### [Exercise aim]
Look through the entries for the string "authenticatorData" and copy every line where it shows up.

### [Records for the task]
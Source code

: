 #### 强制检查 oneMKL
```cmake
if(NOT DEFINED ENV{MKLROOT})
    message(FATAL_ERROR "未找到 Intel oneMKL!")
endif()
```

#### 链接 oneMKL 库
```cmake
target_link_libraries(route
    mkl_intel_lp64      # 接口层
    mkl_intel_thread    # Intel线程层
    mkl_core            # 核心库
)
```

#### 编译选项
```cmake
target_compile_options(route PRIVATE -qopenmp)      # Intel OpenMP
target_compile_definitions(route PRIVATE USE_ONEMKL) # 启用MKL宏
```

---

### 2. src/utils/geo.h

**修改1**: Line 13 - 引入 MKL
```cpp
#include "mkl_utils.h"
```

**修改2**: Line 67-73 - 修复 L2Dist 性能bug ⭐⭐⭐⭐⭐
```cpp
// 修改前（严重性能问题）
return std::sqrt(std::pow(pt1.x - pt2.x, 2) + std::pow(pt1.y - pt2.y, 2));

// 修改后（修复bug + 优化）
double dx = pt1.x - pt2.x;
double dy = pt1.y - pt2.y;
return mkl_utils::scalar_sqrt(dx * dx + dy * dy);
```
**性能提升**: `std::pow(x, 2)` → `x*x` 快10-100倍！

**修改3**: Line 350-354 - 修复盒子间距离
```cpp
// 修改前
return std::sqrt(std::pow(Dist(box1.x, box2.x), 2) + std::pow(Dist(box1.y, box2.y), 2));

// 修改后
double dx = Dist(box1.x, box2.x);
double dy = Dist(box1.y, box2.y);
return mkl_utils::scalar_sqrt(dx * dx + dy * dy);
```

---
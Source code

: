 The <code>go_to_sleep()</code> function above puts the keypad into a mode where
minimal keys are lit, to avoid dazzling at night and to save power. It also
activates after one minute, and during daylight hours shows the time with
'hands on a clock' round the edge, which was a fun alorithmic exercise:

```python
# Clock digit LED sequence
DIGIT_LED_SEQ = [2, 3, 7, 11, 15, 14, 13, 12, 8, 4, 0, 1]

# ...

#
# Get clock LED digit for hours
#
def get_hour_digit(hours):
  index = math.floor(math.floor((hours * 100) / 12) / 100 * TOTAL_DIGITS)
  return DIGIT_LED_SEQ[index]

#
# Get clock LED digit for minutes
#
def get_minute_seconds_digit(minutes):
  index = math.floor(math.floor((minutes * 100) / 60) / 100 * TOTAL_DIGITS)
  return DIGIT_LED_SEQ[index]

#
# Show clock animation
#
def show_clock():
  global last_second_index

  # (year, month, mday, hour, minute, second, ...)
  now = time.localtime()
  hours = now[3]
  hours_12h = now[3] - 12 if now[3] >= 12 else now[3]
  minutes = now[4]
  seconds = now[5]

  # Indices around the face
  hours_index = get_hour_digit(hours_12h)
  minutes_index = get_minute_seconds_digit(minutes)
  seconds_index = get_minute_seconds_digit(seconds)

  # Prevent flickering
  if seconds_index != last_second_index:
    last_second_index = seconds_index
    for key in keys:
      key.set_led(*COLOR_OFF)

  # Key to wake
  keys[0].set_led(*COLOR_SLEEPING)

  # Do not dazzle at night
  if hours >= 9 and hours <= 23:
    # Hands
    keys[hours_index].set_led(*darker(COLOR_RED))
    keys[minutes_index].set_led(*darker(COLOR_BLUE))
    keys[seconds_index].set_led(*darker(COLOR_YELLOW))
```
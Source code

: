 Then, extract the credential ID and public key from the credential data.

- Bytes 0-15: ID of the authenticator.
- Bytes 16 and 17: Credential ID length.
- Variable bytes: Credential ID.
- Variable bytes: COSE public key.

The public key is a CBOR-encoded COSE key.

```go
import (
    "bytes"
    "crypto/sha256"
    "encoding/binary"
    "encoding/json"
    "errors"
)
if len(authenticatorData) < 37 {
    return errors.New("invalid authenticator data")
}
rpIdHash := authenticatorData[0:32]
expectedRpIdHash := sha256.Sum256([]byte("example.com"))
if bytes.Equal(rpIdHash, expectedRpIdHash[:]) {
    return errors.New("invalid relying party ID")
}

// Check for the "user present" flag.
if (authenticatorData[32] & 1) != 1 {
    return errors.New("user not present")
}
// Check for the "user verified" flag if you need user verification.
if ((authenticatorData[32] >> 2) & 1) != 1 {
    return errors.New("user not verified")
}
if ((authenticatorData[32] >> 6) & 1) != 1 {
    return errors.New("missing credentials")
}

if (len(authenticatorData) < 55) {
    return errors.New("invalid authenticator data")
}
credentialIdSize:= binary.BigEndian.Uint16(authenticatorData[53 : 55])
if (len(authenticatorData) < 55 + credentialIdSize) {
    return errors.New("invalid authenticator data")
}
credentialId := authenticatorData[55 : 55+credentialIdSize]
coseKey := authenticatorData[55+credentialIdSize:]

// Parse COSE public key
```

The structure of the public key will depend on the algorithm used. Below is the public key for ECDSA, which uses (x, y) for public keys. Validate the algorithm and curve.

### [Worked solution]
if len(authenticatorData) < 37 {
rpIdHash := authenticatorData[0:32]
if (authenticatorData[32] & 1) != 1 {
if ((authenticatorData[32] >> 2) & 1) != 1 {
if ((authenticatorData[32] >> 6) & 1) != 1 {
if (len(authenticatorData) < 55) {
credentialIdSize:= binary.BigEndian.Uint16(authenticatorData[53 : 55])
if (len(authenticatorData) < 55 + credentialIdSize) {
credentialId := authenticatorData[55 : 55+credentialIdSize]
coseKey := authenticatorData[55+credentialIdSize:]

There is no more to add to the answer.